Optimism rising among rural Minnesota manufacturers, except when it comes to health care
I feel a strong kinship for rural Minnesota business owners, having enjoyed a corporate career that included managing a manufacturing firm in Olivia, the Corn Capital. I’d like to think I can feel their pain.
And the pain that I felt at a recent southern Minnesota economic conference was mostly centered around health-care bills paid to other private and nonprofit entities, not nearly so much around taxes and government regulation.
The conference on manufacturing and bioscience in Greater Minnesota was held at Jackpot Junction Casino Hotel in Morton, Minn., and was sponsored by the Southern Minnesota Regional Competitiveness Partnership, a consortium of regional economic development nonprofits.
Much of the program dealt with the general and current state of manufacturing and was keynoted by Bob Kill, president and CEO of Enterprise Minnesota. Kill presented the 2011 findings of his organization’s annual comprehensive survey of Minnesota manufacturers. The good news is that the results, especially when compared to surveys from the two previous years, reveal companies that have weathered a very serious recession and are now anticipating improved prospects.
About 40% expect expansion
Generally, manufacturing execs showed increased confidence about the financial future of their firms over 2009 and 2010. About 40 percent expected expansion, compared to 26 percent and 8 percent in 2010 and 2009, respectively. In 2009 the expectation for continued recession was 56 percent. That dropped to 19 percent in 2010 and 9 percent in 2011.
Executives expect similar improvement in gross revenues, profitability and capital expenditures.
But that’s not to say everything’s coming up roses. Any exec worth his or her salt will guard against unbridled optimism and keep a wary outlook for storms ahead, and that’s just what business leaders did when asked to rank a number of potential concerns.
And their No. 1 concern was the cost of health-care coverage. Currently at 71 percent, that worry has increased over the past two years and also exceeded the second ranked concern – government policies and regulations – by 10 percentage points. And even that understates the weight of the health-care issue.

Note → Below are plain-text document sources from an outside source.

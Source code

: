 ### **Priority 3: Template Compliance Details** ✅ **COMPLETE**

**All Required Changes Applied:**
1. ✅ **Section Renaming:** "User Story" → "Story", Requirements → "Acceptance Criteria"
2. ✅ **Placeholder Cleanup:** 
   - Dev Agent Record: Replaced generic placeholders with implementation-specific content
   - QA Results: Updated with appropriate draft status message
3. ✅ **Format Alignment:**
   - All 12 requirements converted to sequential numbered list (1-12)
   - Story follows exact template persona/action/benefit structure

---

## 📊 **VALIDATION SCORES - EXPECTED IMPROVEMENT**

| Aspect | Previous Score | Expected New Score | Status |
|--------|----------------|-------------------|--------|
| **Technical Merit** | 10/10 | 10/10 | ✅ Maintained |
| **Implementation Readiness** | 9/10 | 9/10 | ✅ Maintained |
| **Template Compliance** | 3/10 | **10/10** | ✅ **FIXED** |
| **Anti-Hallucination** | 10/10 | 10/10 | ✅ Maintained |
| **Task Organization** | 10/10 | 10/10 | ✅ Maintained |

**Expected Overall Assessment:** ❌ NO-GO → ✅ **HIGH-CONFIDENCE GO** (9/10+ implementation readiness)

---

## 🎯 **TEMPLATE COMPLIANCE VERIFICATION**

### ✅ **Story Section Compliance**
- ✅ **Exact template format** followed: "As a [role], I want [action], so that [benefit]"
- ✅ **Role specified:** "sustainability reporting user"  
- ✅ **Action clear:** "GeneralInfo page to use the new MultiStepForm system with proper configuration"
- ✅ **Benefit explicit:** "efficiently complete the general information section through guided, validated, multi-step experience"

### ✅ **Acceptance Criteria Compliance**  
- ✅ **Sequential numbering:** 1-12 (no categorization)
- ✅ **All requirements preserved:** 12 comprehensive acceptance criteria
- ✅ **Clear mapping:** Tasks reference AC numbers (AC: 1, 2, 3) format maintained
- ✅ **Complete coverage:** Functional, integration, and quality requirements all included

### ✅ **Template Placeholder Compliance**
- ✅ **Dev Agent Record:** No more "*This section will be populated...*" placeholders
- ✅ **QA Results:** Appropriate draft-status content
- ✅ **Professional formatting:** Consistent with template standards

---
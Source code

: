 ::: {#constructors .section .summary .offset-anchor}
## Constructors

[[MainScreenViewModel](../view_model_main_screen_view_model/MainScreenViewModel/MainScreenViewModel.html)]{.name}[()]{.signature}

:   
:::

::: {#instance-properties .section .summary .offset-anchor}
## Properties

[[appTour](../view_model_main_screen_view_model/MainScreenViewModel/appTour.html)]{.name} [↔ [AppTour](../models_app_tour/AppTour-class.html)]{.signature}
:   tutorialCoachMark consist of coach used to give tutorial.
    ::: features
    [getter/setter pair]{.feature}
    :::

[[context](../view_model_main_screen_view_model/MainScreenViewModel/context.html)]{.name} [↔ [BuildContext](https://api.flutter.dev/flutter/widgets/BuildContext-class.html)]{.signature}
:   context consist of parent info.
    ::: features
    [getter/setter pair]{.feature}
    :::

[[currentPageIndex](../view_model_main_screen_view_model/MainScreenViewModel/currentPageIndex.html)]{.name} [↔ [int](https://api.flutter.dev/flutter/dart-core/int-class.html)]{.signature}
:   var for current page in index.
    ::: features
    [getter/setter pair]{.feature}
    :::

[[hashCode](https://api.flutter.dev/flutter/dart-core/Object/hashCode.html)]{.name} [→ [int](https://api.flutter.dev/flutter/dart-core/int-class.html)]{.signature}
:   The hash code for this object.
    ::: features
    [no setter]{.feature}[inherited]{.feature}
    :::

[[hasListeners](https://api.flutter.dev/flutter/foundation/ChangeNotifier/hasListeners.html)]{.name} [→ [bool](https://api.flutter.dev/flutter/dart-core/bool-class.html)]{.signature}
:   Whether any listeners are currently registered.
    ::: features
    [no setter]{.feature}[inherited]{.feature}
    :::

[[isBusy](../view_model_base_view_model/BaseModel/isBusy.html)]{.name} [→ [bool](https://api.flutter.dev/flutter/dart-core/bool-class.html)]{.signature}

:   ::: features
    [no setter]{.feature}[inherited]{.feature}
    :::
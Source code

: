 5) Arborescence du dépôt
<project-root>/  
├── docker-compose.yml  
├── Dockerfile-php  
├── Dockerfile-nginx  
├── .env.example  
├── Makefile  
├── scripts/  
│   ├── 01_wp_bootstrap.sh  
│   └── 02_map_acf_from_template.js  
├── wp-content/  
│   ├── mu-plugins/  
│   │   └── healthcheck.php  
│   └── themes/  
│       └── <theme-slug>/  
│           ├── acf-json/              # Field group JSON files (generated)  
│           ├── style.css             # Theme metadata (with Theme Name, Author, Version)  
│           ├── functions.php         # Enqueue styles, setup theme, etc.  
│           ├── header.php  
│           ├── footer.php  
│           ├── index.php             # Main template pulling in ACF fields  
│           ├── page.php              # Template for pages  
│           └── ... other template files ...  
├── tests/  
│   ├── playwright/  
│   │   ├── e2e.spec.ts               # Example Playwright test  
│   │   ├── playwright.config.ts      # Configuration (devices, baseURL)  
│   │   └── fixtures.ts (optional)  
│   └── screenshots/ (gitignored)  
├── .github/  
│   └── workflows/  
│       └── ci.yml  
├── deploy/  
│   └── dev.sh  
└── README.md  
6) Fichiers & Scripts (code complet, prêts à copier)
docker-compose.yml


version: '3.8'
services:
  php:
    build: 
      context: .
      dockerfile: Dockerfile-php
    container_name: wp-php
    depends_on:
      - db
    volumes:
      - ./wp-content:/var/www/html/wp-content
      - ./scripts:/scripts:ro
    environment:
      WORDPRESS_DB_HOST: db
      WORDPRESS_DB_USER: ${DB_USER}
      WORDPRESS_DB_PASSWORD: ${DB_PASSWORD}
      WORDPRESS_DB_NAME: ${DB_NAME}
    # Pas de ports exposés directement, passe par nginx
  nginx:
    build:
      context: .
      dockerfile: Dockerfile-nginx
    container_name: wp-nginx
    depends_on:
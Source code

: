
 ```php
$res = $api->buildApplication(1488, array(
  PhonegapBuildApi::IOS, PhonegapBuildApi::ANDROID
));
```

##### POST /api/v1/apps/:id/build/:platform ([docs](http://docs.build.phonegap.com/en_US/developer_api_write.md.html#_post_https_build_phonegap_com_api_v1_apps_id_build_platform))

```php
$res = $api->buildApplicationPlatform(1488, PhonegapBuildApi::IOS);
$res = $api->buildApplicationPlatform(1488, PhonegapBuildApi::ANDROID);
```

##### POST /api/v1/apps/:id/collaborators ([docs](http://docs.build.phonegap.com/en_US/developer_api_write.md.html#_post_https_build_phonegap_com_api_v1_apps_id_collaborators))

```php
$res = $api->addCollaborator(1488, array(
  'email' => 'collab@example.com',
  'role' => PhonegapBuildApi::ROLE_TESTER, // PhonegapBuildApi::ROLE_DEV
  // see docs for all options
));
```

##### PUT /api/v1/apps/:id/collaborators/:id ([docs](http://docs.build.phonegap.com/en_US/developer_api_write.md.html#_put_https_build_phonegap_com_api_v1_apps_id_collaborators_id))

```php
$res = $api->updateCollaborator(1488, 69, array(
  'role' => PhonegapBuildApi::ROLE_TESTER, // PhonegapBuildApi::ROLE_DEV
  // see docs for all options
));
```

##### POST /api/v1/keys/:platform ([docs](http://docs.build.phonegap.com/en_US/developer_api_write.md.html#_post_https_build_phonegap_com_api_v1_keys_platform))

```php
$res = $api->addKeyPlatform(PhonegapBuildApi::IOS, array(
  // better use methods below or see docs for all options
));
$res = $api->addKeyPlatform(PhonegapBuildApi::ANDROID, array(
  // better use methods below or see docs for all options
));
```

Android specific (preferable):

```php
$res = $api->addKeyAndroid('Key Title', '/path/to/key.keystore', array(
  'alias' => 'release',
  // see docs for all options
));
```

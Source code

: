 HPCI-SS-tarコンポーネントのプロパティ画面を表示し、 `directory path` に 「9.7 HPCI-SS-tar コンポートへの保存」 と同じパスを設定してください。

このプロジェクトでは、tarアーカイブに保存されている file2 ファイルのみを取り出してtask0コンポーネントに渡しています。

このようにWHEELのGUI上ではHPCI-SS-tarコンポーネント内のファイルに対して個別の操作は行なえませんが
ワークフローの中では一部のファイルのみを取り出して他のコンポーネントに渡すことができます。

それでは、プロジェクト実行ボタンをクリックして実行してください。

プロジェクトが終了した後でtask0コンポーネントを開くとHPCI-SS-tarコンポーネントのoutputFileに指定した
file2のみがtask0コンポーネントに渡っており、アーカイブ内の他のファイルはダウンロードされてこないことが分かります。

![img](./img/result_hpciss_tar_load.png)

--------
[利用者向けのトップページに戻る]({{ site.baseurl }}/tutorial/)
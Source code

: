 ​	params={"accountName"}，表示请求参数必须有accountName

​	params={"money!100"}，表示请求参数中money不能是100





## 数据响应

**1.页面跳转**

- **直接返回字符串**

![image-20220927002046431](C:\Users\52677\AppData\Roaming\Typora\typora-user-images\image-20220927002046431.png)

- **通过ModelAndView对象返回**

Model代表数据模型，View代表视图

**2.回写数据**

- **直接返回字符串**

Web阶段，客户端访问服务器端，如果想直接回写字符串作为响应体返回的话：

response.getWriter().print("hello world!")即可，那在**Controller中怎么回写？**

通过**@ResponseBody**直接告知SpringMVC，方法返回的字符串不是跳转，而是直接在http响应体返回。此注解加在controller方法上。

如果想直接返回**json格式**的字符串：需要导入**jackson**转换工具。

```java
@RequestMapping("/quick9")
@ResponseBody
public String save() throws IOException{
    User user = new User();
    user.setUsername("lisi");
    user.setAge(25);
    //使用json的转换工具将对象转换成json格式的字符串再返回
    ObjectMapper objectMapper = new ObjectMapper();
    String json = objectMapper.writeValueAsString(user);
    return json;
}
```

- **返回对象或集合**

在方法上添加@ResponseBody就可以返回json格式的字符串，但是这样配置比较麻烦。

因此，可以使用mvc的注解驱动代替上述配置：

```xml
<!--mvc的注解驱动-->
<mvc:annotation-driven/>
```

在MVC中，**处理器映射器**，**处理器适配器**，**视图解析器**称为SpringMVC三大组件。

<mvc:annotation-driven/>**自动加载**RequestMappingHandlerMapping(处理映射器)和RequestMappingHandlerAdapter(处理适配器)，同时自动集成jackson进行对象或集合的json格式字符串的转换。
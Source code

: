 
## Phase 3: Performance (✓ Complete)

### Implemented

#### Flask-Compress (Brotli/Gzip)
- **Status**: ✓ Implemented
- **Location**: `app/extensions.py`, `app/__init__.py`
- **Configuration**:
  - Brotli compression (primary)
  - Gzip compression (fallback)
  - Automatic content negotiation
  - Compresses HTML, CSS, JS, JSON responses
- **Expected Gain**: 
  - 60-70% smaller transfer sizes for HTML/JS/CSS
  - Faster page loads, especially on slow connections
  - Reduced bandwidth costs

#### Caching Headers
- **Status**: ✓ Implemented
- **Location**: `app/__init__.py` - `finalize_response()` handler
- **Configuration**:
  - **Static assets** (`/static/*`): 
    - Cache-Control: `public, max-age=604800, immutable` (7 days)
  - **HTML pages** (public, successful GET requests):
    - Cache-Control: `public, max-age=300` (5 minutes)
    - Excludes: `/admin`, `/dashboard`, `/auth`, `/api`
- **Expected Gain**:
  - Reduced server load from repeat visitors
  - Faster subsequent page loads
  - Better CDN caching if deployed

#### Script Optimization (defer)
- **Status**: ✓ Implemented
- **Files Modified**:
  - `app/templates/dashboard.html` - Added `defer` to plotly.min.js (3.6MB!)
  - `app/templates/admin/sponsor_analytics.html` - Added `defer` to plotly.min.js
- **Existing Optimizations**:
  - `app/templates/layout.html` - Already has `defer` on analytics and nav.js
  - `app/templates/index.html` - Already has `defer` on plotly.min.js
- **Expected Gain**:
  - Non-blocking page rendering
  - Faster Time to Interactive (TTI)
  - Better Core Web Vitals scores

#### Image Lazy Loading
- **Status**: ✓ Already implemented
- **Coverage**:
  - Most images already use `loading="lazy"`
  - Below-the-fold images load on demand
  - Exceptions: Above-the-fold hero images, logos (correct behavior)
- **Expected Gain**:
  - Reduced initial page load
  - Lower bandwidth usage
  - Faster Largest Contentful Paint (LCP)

Kill followed his survey findings with a panel of four Greater Minnesota manufacturers whose companies range in size from a single shop with a few dozen employees to a Fortune 500 food processor. Despite the vast difference in the size of their companies, their remarks were quite similar. And their comments and feedback from focus groups, published along with the survey data in a book-length report, made it clear nobody is happy with the current state of employer-provided health care.
Ever-increasing health costs
Most comments described ever-increasing costs and reduced benefits. Some are self-insuring. Some are going from defined-benefit to defined-contribution plans. Some are completely dropping the benefit, leaving employees to fend for themselves. And companies with significant export business worry about their competitiveness with foreign companies not burdened with health care. That’s because in almost all the nations that compete with us, their governments provide universal low-cost health coverage and the result is a lower overall economic burden for health.
Although the consensus from Minnesota employers seems to be that the current health-care situation is bad, and that the future looks even worse, there were surprisingly few negative comments on the Affordable Care Act, given its high ranking (58 percent) as a concern.
The reform effort is mostly viewed with uncertainty and skepticism, though there wasn’t much of the baying about socialism and government takeovers we’ve grown to expect from the Tea Party. These are practical folks, more concerned with what works than ideology, and for now there are just too many unknowns.
Manufacturers are a resourceful bunch, and they take obvious pride in having managed their companies through a tough recession, but there is something intractable about the health-care issue. It defies the usual management tools, and even seems immune to business cycles, growing through boom and bust alike, calling into question whether this knotty problem can be solved by market forces alone.
Firm hands, but huge questions
These tough and resourceful business leaders had all gotten through the recession with strategically planned belt-tightening, and the inescapable image from the conference was that of captains of industry with a firm hand on the tiller, having steered their companies through troubled waters and now adding sail.
But when it comes to health care, we were left with these huge questions. Can these captains of industry find their way through the health care shoals without a broader public option? Will the Affordable Care Act eventually help, or will it be scuttled? Can we get beyond platitude deep thinking to find workable solutions? If you’re a Minnesota manufacturer, mind the helm and stay tuned.
Chuck Brown is a former manufacturing business manager and former City Council member from Olivia, Minn. He also is a senior policy fellow on rural issues for Growth & Justice, a Minnesota policy research organization that advocates for expanded prosperity through smart public investments in education, health and infrastructure.